> [PROBLEM DESCRIPTION]: Keep only the lines of the listing that include the word "false", and copy them.

> [THE DATA]:

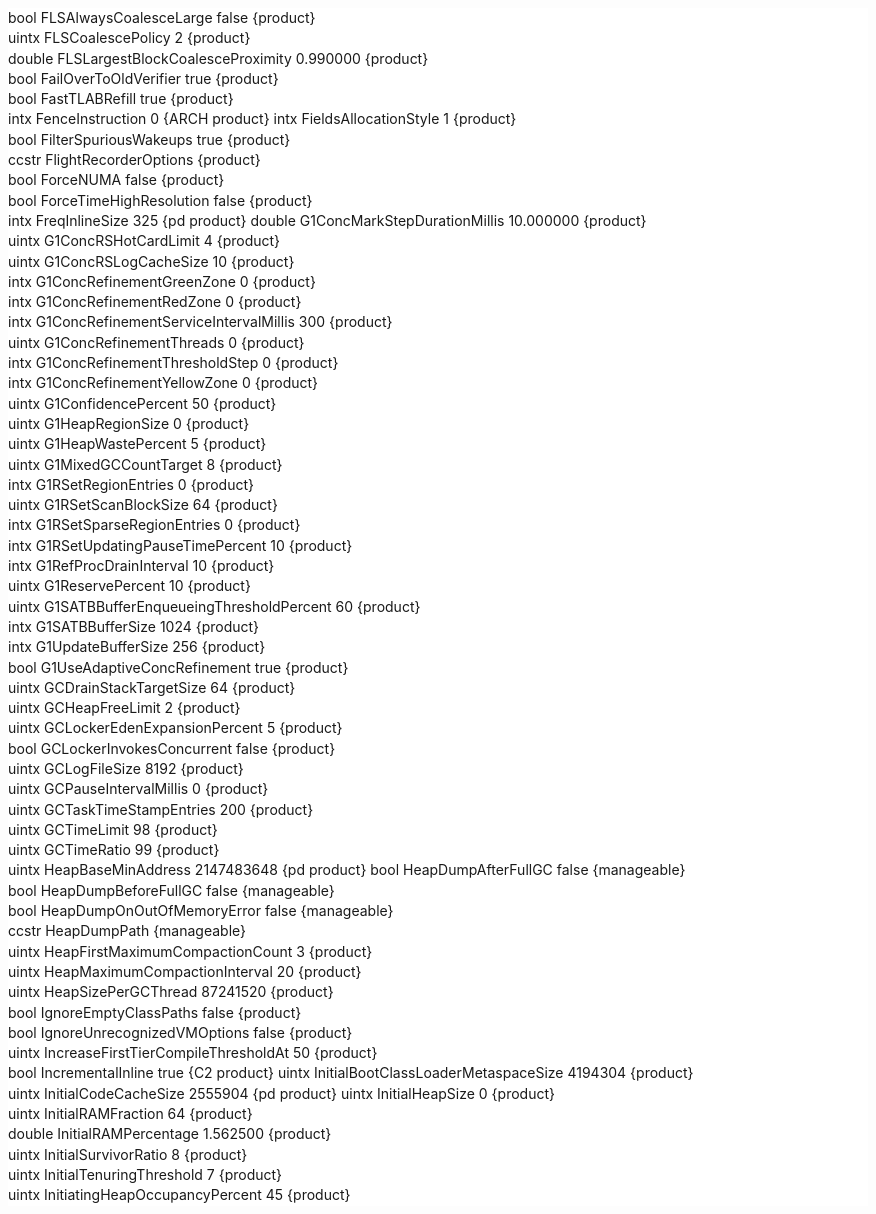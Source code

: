 bool	FLSAlwaysCoalesceLarge	false	{product}	 
uintx	FLSCoalescePolicy	2	{product}	 
double	FLSLargestBlockCoalesceProximity	0.990000	{product}	 
bool	FailOverToOldVerifier	true	{product}	 
bool	FastTLABRefill	true	{product}	 
intx	FenceInstruction	0	{ARCH	product}
intx	FieldsAllocationStyle	1	{product}	 
bool	FilterSpuriousWakeups	true	{product}	 
ccstr	FlightRecorderOptions	{product}	 	 
bool	ForceNUMA	false	{product}	 
bool	ForceTimeHighResolution	false	{product}	 
intx	FreqInlineSize	325	{pd	product}
double	G1ConcMarkStepDurationMillis	10.000000	{product}	 
uintx	G1ConcRSHotCardLimit	4	{product}	 
uintx	G1ConcRSLogCacheSize	10	{product}	 
intx	G1ConcRefinementGreenZone	0	{product}	 
intx	G1ConcRefinementRedZone	0	{product}	 
intx	G1ConcRefinementServiceIntervalMillis	300	{product}	 
uintx	G1ConcRefinementThreads	0	{product}	 
intx	G1ConcRefinementThresholdStep	0	{product}	 
intx	G1ConcRefinementYellowZone	0	{product}	 
uintx	G1ConfidencePercent	50	{product}	 
uintx	G1HeapRegionSize	0	{product}	 
uintx	G1HeapWastePercent	5	{product}	 
uintx	G1MixedGCCountTarget	8	{product}	 
intx	G1RSetRegionEntries	0	{product}	 
uintx	G1RSetScanBlockSize	64	{product}	 
intx	G1RSetSparseRegionEntries	0	{product}	 
intx	G1RSetUpdatingPauseTimePercent	10	{product}	 
intx	G1RefProcDrainInterval	10	{product}	 
uintx	G1ReservePercent	10	{product}	 
uintx	G1SATBBufferEnqueueingThresholdPercent	60	{product}	 
intx	G1SATBBufferSize	1024	{product}	 
intx	G1UpdateBufferSize	256	{product}	 
bool	G1UseAdaptiveConcRefinement	true	{product}	 
uintx	GCDrainStackTargetSize	64	{product}	 
uintx	GCHeapFreeLimit	2	{product}	 
uintx	GCLockerEdenExpansionPercent	5	{product}	 
bool	GCLockerInvokesConcurrent	false	{product}	 
uintx	GCLogFileSize	8192	{product}	 
uintx	GCPauseIntervalMillis	0	{product}	 
uintx	GCTaskTimeStampEntries	200	{product}	 
uintx	GCTimeLimit	98	{product}	 
uintx	GCTimeRatio	99	{product}	 
uintx	HeapBaseMinAddress	2147483648	{pd	product}
bool	HeapDumpAfterFullGC	false	{manageable}	 
bool	HeapDumpBeforeFullGC	false	{manageable}	 
bool	HeapDumpOnOutOfMemoryError	false	{manageable}	 
ccstr	HeapDumpPath	{manageable}	 	 
uintx	HeapFirstMaximumCompactionCount	3	{product}	 
uintx	HeapMaximumCompactionInterval	20	{product}	 
uintx	HeapSizePerGCThread	87241520	{product}	 
bool	IgnoreEmptyClassPaths	false	{product}	 
bool	IgnoreUnrecognizedVMOptions	false	{product}	 
uintx	IncreaseFirstTierCompileThresholdAt	50	{product}	 
bool	IncrementalInline	true	{C2	product}
uintx	InitialBootClassLoaderMetaspaceSize	4194304	{product}	 
uintx	InitialCodeCacheSize	2555904	{pd	product}
uintx	InitialHeapSize	0	{product}	 
uintx	InitialRAMFraction	64	{product}	 
double	InitialRAMPercentage	1.562500	{product}	 
uintx	InitialSurvivorRatio	8	{product}	 
uintx	InitialTenuringThreshold	7	{product}	 
uintx	InitiatingHeapOccupancyPercent	45	{product}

> [WRITTEN SOLUTION]:
: bool	FLSAlwaysCoalesceLarge	false	{product}	 
bool	ForceNUMA	false	{product}	 
bool	ForceTimeHighResolution	false	{product}	 
bool	GCLockerInvokesConcurrent	false	{product}	 
bool	HeapDumpAfterFullGC	false	{manageable}	 
bool	HeapDumpBeforeFullGC	false	{manageable}	 
bool	HeapDumpOnOutOfMemoryError	false	{manageable}	 
bool	IgnoreEmptyClassPaths	false	{product}	 
bool	IgnoreUnrecognizedVMOptions	false	{product}	 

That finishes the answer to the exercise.